Citation: Salam MT, Lin P-C, Eckel SP, Gauderman WJ, Gilliland FD (2015) Inducible Nitric Oxide Synthase Promoter Haplotypes and Residential Traffic-Related Air Pollution Jointly Influence Exhaled Nitric Oxide Level in Children. PLoS ONE 10(12): e0145363. https://doi.org/10.1371/journal.pone.0145363
Editor: Markus M. Bachschmid, Boston University, UNITED STATES
Received: July 20, 2015; Accepted: December 1, 2015; Published: December 29, 2015
Copyright: © 2015 Salam et al. This is an open access article distributed under the terms of the Creative Commons Attribution License, which permits unrestricted use, distribution, and reproduction in any medium, provided the original author and source are credited
Data Availability: Due to ethical and legal restrictions, data are available upon request. Requests for data may be submitted to the Southern California Children Health Study (CHS). Investigators who want access to data will be required to submit a brief research protocol, which will be reviewed by the Children's Health Study Health Data Release Committee and the USC IRB. Any data provided will be stripped of specific subject identifiers, including name, address, universal transverse mercator (UTM) coordinates, school locations, and any other data that could be used to identify a specific child or his/her residence. Recipients must agree to security policies, including password protected access and encrypted storage that will minimize the risk of unauthorized distribution. The CHS also has a publications committee that reviews and approves all analyses and manuscript/publication proposals that use CHS data and reviews all finished products prior to publication. Readers who are interested in getting access to the data set used in this study could contact Dr. Frank Gilliland [Email: email@example.com Phone: 323-442-1096] to reach the Children's Health Study Health Data Release Committee.
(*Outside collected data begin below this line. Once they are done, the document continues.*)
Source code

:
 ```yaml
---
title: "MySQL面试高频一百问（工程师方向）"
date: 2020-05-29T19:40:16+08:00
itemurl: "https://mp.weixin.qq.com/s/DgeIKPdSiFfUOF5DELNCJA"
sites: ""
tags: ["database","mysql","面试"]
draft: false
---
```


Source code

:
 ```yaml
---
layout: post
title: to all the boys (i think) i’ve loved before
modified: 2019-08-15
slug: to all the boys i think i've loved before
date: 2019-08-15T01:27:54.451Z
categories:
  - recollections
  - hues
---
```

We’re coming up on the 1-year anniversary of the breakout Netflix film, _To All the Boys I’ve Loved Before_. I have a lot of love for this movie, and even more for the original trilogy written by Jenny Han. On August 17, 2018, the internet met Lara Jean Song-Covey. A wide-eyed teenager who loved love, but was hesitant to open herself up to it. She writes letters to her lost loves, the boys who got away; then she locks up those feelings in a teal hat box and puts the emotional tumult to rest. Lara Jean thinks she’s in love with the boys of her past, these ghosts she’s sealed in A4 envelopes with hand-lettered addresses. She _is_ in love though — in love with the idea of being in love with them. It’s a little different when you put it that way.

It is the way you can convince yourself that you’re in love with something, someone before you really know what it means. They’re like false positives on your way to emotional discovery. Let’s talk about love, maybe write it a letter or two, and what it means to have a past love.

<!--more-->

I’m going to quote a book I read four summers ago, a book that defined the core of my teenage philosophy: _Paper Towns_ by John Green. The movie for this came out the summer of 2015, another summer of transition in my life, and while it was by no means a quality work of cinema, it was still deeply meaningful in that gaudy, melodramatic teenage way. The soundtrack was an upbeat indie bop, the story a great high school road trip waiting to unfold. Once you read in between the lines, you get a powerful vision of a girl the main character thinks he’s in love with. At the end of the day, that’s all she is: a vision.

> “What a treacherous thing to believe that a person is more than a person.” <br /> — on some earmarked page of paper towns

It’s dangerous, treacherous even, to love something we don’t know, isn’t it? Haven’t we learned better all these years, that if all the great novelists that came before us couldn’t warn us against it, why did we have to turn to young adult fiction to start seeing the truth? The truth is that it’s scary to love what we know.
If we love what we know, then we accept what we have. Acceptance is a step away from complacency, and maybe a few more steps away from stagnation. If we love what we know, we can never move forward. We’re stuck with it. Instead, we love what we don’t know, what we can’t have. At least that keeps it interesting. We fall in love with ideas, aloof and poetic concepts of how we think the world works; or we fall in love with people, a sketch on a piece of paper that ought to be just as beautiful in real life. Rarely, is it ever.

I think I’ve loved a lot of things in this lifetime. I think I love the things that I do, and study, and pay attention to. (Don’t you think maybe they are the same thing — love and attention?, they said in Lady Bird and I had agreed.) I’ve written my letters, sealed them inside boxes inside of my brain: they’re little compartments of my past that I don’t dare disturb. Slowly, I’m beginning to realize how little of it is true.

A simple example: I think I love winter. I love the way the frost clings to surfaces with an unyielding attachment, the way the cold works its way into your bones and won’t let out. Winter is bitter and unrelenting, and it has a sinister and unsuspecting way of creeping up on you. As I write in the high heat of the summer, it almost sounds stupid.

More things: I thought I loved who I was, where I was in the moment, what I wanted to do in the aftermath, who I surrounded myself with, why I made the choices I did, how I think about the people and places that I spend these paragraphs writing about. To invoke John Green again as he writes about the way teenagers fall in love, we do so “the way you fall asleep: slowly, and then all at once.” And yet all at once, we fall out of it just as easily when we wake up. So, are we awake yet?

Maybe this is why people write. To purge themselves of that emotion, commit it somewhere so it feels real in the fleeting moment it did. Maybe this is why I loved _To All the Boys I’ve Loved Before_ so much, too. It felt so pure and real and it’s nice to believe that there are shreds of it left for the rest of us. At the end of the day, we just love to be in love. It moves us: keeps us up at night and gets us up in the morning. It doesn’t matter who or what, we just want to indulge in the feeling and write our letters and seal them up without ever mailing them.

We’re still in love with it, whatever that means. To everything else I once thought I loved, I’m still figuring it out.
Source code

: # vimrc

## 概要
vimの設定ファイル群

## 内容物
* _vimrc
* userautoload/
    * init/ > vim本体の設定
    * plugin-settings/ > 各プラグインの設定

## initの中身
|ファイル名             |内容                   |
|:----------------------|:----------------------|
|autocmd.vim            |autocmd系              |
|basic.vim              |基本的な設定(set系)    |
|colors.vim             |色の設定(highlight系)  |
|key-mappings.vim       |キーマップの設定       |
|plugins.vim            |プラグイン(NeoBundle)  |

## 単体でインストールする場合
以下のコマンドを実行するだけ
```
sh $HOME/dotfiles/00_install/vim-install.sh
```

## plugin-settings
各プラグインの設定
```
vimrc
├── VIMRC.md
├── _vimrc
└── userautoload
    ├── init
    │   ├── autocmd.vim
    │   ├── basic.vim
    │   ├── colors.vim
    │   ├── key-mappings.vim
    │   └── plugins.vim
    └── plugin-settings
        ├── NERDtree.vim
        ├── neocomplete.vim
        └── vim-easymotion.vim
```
Funding: This work was supported by the National Heart, Lung and Blood Institute (grants 5R01HL61768 and 5R01HL76647; URL http://www.nhlbi.nih.gov/); the Southern California Environmental Health Sciences Center (grant 5P30ES007048) funded by the National Institute of Environmental Health Sciences; the Children's Environmental Health Center (grants 5P01ES009581, R826708-01, and RD831861-01) funded by the National Institute of Environmental Health Sciences (URL: http://www.niehs.nih.gov/) and the United States Environmental Protection Agency (URL: http://www.epa.gov/); the National Institute of Environmental Health Sciences (grants 5P01ES011627; URL: http://www.niehs.nih.gov); and the Hastings Foundation. The funders had no role in study design, data collection and analysis, decision to publish, or preparation of the manuscript. One of the authors [PL] was a graduate student at University of Southern California when she was involved in data analysis and manuscript preparation. She is now employed by Siemens HealthCare Diagnostics, but the company did not have any role in the study design, data collection and analysis, decision to publish, or preparation of the manuscript. The specific roles of these authors are articulated in the 'author contributions' section.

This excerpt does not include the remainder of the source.